[Directions for this task]:
Go through the material below, tally each line containing "emph", and write the tally alone.

***

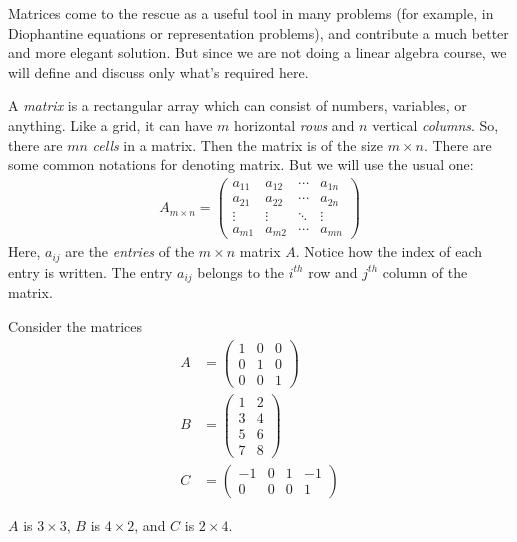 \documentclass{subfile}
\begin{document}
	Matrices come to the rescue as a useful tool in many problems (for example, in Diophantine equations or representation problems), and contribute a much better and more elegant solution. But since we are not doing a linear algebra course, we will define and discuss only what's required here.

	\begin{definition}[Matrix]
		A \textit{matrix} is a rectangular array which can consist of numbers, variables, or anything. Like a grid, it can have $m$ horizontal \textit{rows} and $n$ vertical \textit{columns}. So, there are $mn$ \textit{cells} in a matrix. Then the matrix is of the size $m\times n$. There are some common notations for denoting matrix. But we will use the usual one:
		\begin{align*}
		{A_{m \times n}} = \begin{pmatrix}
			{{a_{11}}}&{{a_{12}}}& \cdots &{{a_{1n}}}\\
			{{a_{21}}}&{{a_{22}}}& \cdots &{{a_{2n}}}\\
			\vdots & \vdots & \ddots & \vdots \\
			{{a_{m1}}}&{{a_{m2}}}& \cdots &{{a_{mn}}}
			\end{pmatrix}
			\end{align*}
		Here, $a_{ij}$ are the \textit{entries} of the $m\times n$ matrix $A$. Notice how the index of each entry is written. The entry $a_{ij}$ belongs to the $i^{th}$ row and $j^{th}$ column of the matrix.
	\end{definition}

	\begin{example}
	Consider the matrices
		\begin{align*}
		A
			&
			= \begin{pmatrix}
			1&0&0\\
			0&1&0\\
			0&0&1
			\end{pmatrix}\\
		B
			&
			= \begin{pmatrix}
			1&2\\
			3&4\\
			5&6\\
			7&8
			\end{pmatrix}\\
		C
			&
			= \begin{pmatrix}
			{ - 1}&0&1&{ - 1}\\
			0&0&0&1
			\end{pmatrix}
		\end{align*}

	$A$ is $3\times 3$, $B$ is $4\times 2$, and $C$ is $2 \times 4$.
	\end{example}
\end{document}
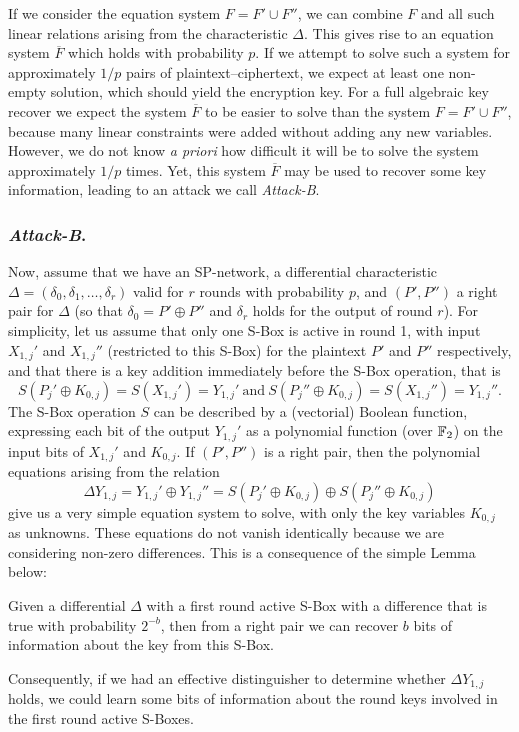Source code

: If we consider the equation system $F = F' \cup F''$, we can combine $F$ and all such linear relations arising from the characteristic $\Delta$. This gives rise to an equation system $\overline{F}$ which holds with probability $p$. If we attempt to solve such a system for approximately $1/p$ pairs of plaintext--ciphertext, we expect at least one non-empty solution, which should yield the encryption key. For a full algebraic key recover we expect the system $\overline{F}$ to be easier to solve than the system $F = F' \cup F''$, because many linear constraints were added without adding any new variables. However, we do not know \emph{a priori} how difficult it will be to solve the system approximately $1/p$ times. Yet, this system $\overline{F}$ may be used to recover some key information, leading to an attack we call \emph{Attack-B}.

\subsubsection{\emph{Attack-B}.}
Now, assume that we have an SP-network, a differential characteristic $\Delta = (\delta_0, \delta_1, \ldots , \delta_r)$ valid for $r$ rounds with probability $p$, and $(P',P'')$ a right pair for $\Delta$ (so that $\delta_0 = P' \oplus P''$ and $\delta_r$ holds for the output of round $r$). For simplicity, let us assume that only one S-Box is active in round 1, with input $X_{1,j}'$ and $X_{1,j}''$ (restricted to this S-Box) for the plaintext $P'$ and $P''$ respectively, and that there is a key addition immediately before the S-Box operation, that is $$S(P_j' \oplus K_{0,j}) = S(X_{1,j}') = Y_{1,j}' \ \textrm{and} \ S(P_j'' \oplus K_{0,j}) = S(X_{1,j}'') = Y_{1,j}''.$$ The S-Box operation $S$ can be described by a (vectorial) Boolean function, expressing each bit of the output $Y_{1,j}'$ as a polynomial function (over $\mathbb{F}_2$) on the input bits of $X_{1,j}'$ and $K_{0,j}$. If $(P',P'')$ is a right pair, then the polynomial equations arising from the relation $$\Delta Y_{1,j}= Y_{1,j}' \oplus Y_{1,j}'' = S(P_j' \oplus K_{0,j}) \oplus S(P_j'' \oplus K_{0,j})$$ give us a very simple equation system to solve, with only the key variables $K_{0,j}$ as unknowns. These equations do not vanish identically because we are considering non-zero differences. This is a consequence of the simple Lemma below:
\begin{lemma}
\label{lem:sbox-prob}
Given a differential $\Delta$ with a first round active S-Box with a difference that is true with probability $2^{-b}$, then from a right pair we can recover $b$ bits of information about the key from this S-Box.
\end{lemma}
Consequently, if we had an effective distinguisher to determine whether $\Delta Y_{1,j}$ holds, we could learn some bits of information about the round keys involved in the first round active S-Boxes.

***

[Answer]:
2